Bulldog Drummond
Escapes
The superexcellently ennui-ridden captain lands in a pea soup,
finds a girl on the road (Kiss Me Deadly), murder in the marshes, a plot
to counterfeit war loan certificates, and all of it under the nose of Inspector,
that is, Commissioner Nielson of Scotland Yard.
The Last Train from Madrid
The Spanish Civil War, while it still was raging.
Zinnemann has Anthony Quinn and certain elements of the
composition, notably the ending, in Behold
a Pale Horse.
A general resemblance to Sternberg’s Shanghai Express will be noted.
There are various reasons for exiting the Republic,
a Republican soldier gives his life to uphold them.
Tom Milne (Time Out Film
Guide) could not follow the subtle comprehension and complicated treatment, he pronounced it an “atrocious farrago”.
Great guns took aim, “probably the worst film of the decade”
(Graham Greene), “a glib little fiction” (Frank S. Nugent), both cited in Halliwell’s Film Guide, which borrows
one of Nugent’s characterizations, “topical”.
Bulldog Drummond’s Peril
A man who thinks, a man who creates, say, imperils the industry
of thought and the empire of creation, where everything is tabulated,
catalogued and valuated.
The syndicate that controls all this goes after him, the
unsuccessful rival is another threat (money is his concern, too).

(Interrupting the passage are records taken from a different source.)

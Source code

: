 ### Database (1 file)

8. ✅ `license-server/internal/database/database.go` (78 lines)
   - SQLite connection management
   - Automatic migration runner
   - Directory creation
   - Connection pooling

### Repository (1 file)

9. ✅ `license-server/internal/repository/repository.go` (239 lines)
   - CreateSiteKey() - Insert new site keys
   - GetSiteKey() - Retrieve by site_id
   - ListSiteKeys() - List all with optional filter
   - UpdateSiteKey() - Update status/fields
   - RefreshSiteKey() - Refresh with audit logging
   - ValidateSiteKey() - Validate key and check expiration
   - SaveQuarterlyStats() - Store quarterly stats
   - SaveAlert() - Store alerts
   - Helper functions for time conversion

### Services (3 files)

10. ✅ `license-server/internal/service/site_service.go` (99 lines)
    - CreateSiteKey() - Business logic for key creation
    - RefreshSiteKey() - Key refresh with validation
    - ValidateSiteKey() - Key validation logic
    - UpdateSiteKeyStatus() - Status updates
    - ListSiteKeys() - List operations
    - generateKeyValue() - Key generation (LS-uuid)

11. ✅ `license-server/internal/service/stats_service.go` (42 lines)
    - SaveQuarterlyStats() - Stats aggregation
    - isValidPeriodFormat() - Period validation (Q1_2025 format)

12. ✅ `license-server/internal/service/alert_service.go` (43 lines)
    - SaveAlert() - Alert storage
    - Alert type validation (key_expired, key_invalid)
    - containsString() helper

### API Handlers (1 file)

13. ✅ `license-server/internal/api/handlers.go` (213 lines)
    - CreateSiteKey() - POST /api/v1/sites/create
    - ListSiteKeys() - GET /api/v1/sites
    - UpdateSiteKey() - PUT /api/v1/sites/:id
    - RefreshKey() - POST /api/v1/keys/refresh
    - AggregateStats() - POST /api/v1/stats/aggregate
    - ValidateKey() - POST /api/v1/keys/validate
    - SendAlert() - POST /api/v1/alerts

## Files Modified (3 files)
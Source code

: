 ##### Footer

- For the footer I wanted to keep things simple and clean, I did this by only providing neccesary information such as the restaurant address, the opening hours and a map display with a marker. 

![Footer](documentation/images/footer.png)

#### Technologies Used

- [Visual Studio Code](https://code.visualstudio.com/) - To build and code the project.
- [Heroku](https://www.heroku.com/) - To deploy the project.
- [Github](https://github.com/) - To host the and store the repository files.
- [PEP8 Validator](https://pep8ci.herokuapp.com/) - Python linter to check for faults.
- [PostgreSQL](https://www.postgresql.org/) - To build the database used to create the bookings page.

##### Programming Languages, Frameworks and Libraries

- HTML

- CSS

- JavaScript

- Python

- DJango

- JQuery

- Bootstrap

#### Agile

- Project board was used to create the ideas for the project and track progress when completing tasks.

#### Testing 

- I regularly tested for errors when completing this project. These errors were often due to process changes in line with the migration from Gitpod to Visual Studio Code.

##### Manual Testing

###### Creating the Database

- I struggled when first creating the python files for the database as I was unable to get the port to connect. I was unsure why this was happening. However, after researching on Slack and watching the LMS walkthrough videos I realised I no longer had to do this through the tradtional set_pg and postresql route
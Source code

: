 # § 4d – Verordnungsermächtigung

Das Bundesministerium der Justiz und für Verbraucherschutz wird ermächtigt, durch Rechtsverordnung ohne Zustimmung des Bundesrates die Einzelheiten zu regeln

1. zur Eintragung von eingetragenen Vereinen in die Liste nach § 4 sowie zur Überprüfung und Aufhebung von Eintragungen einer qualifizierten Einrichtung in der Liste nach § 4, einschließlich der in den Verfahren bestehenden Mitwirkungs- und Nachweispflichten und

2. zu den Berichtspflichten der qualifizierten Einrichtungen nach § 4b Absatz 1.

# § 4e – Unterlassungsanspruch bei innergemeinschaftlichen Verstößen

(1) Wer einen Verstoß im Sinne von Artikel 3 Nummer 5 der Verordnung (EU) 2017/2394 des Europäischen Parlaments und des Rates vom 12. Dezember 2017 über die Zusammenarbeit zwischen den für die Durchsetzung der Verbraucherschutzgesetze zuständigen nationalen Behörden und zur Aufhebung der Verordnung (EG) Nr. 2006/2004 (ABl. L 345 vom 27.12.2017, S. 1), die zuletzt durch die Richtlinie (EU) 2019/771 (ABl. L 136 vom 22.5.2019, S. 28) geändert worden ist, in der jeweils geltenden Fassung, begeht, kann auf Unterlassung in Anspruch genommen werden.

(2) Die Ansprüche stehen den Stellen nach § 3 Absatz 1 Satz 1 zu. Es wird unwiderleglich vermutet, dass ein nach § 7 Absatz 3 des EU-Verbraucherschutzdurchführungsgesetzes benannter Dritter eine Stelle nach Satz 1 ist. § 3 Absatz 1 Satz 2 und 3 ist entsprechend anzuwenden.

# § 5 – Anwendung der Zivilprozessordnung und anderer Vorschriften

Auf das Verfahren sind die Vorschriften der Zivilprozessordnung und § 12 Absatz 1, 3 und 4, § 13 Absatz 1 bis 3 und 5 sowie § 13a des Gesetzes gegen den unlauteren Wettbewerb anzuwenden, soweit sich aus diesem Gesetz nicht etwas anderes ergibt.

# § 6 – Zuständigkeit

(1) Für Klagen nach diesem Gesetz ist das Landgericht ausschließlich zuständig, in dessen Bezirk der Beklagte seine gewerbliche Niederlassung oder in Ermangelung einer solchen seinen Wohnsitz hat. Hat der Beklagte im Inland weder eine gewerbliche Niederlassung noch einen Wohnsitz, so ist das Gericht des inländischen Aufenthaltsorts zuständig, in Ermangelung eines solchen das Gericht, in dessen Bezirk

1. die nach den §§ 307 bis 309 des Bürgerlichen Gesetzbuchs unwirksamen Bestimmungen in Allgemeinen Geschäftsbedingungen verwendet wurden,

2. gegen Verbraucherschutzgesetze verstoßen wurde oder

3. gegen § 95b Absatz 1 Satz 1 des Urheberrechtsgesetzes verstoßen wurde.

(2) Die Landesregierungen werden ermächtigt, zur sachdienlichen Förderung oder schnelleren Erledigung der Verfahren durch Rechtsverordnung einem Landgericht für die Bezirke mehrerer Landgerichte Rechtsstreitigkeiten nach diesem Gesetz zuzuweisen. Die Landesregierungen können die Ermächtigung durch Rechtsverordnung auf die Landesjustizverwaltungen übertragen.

Drummond is nearly married and nearly merry, the gift of a
top-hatted penguin shows him the corpse under the table, a life of wedded
tedium contemplated in Switzerland is avoided, only just.
Nugent of the New York Times affected condescension.
Poe and Wilde are adduced in excellent humor.
Bulldog Drummond’s Secret Police
They are Algy Longworth, Tennyson the
butler, and Commissioner Nielson, who makes the joke.
Royalist gold missed by the Roundheads lies
somewhere in Drummond’s digs, newly-opened for his wedding.
Nugent (New York Times)
pooh-poohed this very daintily.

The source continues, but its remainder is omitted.